#### MATERIAL PROVIDED:

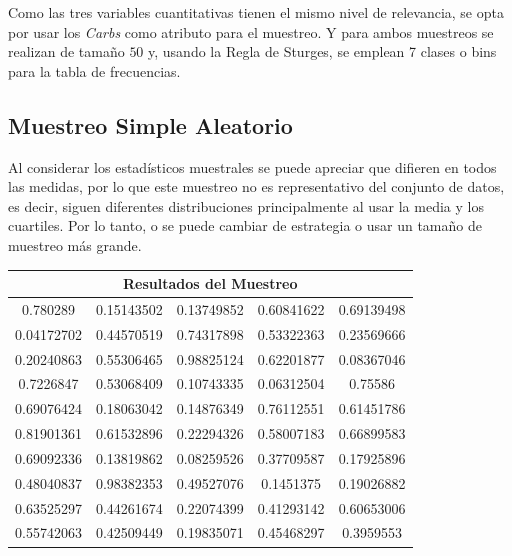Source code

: \documentclass[12pt,a4paper]{article}
\begin{document}
    {
        Como las tres variables cuantitativas tienen el mismo nivel 
        de relevancia, se opta por usar los \emph{Carbs} como atributo 
        para el muestreo. Y para ambos muestreos se realizan de 
        tamaño $50$ y, usando la Regla de Sturges, se emplean 7 clases 
        o bins para la tabla de frecuencias.

        \subsection{Muestreo Simple Aleatorio}\label{subsec:sample_rand}
        {
            Al considerar los estadísticos muestrales se puede 
            apreciar que difieren en todos las medidas, por lo que este muestreo 
            no es representativo del conjunto de datos, es decir, siguen diferentes 
            distribuciones principalmente al usar la media y los cuartiles. Por lo 
            tanto, o se puede cambiar de estrategia o usar un tamaño de muestreo 
            más grande.

            \begin{center}
                \begin{tabular}{ccccc}
                        \multicolumn{5}{c}{Resultados del Muestreo} \\ 
                    \midrule
                        0.780289 &   0.15143502 & 0.13749852 &  0.60841622 & 0.69139498 \\ 
                        0.04172702 & 0.44570519 & 0.74317898 & 0.53322363 & 0.23569666\\
                        0.20240863 & 0.55306465 & 0.98825124 &  0.62201877 & 0.08367046 \\ 
                        0.7226847 & 0.53068409 & 0.10743335 & 0.06312504 & 0.75586 \\
                        0.69076424 & 0.18063042 & 0.14876349 &  0.76112551 & 0.61451786 \\ 
                        0.81901361 & 0.61532896 & 0.22294326 & 0.58007183 & 0.66899583\\
                        0.69092336 & 0.13819862 & 0.08259526 &  0.37709587 & 0.17925896 \\ 
                        0.48040837 & 0.98382353 & 0.49527076 & 0.1451375 &  0.19026882\\
                        0.63525297 & 0.44261674 & 0.22074399 &  0.41293142 & 0.60653006 \\ 
                        0.55742063 & 0.42509449 & 0.19835071 & 0.45468297 & 0.3959553\\
                \end{tabular}
            \end{center}

}}
\end{document}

#### YOUR TASK:
A precise copy of each record, with the images removed, should be output.

#### ANSWER BOX:
Source code

: \documentclass[12pt,a4paper]{article}
\begin{document}
    {
        Como las tres variables cuantitativas tienen el mismo nivel 
        de relevancia, se opta por usar los \emph{Carbs} como atributo 
        para el muestreo. Y para ambos muestreos se realizan de 
        tamaño $50$ y, usando la Regla de Sturges, se emplean 7 clases 
        o bins para la tabla de frecuencias.

        \subsection{Muestreo Simple Aleatorio}\label{subsec:sample_rand}
        {
            Al considerar los estadísticos muestrales se puede 
            apreciar que difieren en todos las medidas, por lo que este muestreo 
            no es representativo del conjunto de datos, es decir, siguen diferentes 
            distribuciones principalmente al usar la media y los cuartiles. Por lo 
            tanto, o se puede cambiar de estrategia o usar un tamaño de muestreo 
            más grande.

            \begin{center}
                \begin{tabular}{ccccc}
                        \multicolumn{5}{c}{Resultados del Muestreo} \\ 
                    \midrule
                        0.780289 &   0.15143502 & 0.13749852 &  0.60841622 & 0.69139498 \\ 
                        0.04172702 & 0.44570519 & 0.74317898 & 0.53322363 & 0.23569666\\
                        0.20240863 & 0.55306465 & 0.98825124 &  0.62201877 & 0.08367046 \\ 
                        0.7226847 & 0.53068409 & 0.10743335 & 0.06312504 & 0.75586 \\
                        0.69076424 & 0.18063042 & 0.14876349 &  0.76112551 & 0.61451786 \\ 
                        0.81901361 & 0.61532896 & 0.22294326 & 0.58007183 & 0.66899583\\
                        0.69092336 & 0.13819862 & 0.08259526 &  0.37709587 & 0.17925896 \\ 
                        0.48040837 & 0.98382353 & 0.49527076 & 0.1451375 &  0.19026882\\
                        0.63525297 & 0.44261674 & 0.22074399 &  0.41293142 & 0.60653006 \\ 
                        0.55742063 & 0.42509449 & 0.19835071 & 0.45468297 & 0.3959553\\
                \end{tabular}
            \end{center}

}}
\end{document}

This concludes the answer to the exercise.